- **REQUIREMENT**
An image-free, verbatim transcription of the records is the expected result.

- **DATASET RECORDS**

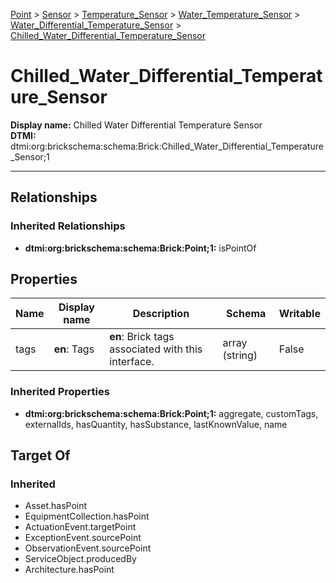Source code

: [Point](../../../../Point.md) > [Sensor](../../../Sensor.md) > [Temperature_Sensor](../../Temperature_Sensor.md) > [Water_Temperature_Sensor](../Water_Temperature_Sensor.md) > [Water_Differential_Temperature_Sensor](Water_Differential_Temperature_Sensor.md) > [Chilled_Water_Differential_Temperature_Sensor](#)
# Chilled_Water_Differential_Temperature_Sensor

**Display name:** Chilled Water Differential Temperature Sensor<br />
**DTMI:** dtmi:org:brickschema:schema:Brick:Chilled_Water_Differential_Temperature_Sensor;1

---
## Relationships
### Inherited Relationships
* **dtmi:org:brickschema:schema:Brick:Point;1:** isPointOf
## Properties
|Name|Display name|Description|Schema|Writable|
|-|-|-|-|-|
|tags|**en**: Tags|**en**: Brick tags associated with this interface.|array (string)|False|
### Inherited Properties
* **dtmi:org:brickschema:schema:Brick:Point;1:** aggregate, customTags, externalIds, hasQuantity, hasSubstance, lastKnownValue, name
## Target Of
### Inherited
* Asset.hasPoint
* EquipmentCollection.hasPoint
* ActuationEvent.targetPoint
* ExceptionEvent.sourcePoint
* ObservationEvent.sourcePoint
* ServiceObject.producedBy
* Architecture.hasPoint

- **RESULT OF THE TASK**
Source code

: [Point](../../../../Point.md) > [Sensor](../../../Sensor.md) > [Temperature_Sensor](../../Temperature_Sensor.md) > [Water_Temperature_Sensor](../Water_Temperature_Sensor.md) > [Water_Differential_Temperature_Sensor](Water_Differential_Temperature_Sensor.md) > [Chilled_Water_Differential_Temperature_Sensor](#)
# Chilled_Water_Differential_Temperature_Sensor

**Display name:** Chilled Water Differential Temperature Sensor<br />
**DTMI:** dtmi:org:brickschema:schema:Brick:Chilled_Water_Differential_Temperature_Sensor;1

---
## Relationships
### Inherited Relationships
* **dtmi:org:brickschema:schema:Brick:Point;1:** isPointOf
## Properties
|Name|Display name|Description|Schema|Writable|
|-|-|-|-|-|
|tags|**en**: Tags|**en**: Brick tags associated with this interface.|array (string)|False|
### Inherited Properties
* **dtmi:org:brickschema:schema:Brick:Point;1:** aggregate, customTags, externalIds, hasQuantity, hasSubstance, lastKnownValue, name
## Target Of
### Inherited
* Asset.hasPoint
* EquipmentCollection.hasPoint
* ActuationEvent.targetPoint
* ExceptionEvent.sourcePoint
* ObservationEvent.sourcePoint
* ServiceObject.producedBy
* Architecture.hasPoint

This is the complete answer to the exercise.